Apart from the pictures, return every line of the listing exactly.
[Start of section]
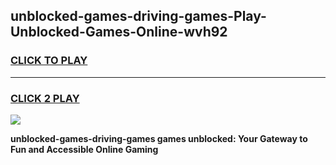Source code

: 
## unblocked-games-driving-games-Play-Unblocked-Games-Online-wvh92
<h3>
<a href="https://premium76.site?title=unblocked-games-driving-games&ref=25A">CLICK TO PLAY</a></h3>
<hr>

<h3>
<a href="https://premium76.site?title=unblocked-games-driving-games&ref=25A">CLICK 2 PLAY</a>
  
</h3>

<a href="https://premium76.site?title=unblocked-games-driving-games&ref=25A"><img src="https://clearcache.store/games.png"></a>


**unblocked-games-driving-games games unblocked: Your Gateway to Fun and Accessible Online Gaming**
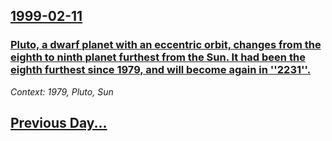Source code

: ## [1999-02-11](/news/1999/02/11/index.md)

### [ Pluto, a dwarf planet with an eccentric orbit, changes from the eighth to ninth planet furthest from the Sun. It had been the eighth furthest since 1979, and will become again in ''2231''.](/news/1999/02/11/pluto-a-dwarf-planet-with-an-eccentric-orbit-changes-from-the-eighth-to-ninth-planet-furthest-from-the-sun-it-had-been-the-eighth-furthe.md)
_Context: 1979, Pluto, Sun_

## [Previous Day...](/news/1999/02/10/index.md)

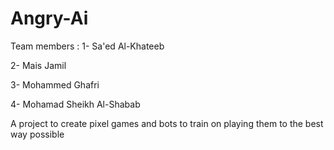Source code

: # Angry-Ai
Team members : 
1- Sa'ed Al-Khateeb 

2- Mais Jamil

3- Mohammed Ghafri

4- Mohamad Sheikh Al-Shabab 

A project to create pixel games and bots to train on playing them to the best way possible 
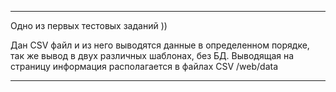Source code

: ----------------------------------------------------------------
Одно из первых тестовых заданий ))

Дан CSV файл и из него выводятся данные в определенном порядке, так же вывод в двух различных шаблонах, без БД.
Выводящая на страницу информация располагается в файлах CSV     /web/data

----------------------------------------------------------------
[End of section]
RESPONSE TO THE TASK
Source code

: 
## unblocked-games-driving-games-Play-Unblocked-Games-Online-wvh92
<h3>
<a href="https://premium76.site?title=unblocked-games-driving-games&ref=25A">CLICK TO PLAY</a></h3>
<hr>

<h3>
<a href="https://premium76.site?title=unblocked-games-driving-games&ref=25A">CLICK 2 PLAY</a>
  
</h3>

<a href="https://premium76.site?title=unblocked-games-driving-games&ref=25A"><img src="https://clearcache.store/games.png"></a>


**unblocked-games-driving-games games unblocked: Your Gateway to Fun and Accessible Online Gaming**
Source code

: ## [1999-02-11](/news/1999/02/11/index.md)

### [ Pluto, a dwarf planet with an eccentric orbit, changes from the eighth to ninth planet furthest from the Sun. It had been the eighth furthest since 1979, and will become again in ''2231''.](/news/1999/02/11/pluto-a-dwarf-planet-with-an-eccentric-orbit-changes-from-the-eighth-to-ninth-planet-furthest-from-the-sun-it-had-been-the-eighth-furthe.md)
_Context: 1979, Pluto, Sun_

## [Previous Day...](/news/1999/02/10/index.md)

Source code

: # Angry-Ai
Team members : 
1- Sa'ed Al-Khateeb 

2- Mais Jamil

3- Mohammed Ghafri

4- Mohamad Sheikh Al-Shabab 

A project to create pixel games and bots to train on playing them to the best way possible 
Source code

: ----------------------------------------------------------------
Одно из первых тестовых заданий ))

Дан CSV файл и из него выводятся данные в определенном порядке, так же вывод в двух различных шаблонах, без БД.
Выводящая на страницу информация располагается в файлах CSV     /web/data

----------------------------------------------------------------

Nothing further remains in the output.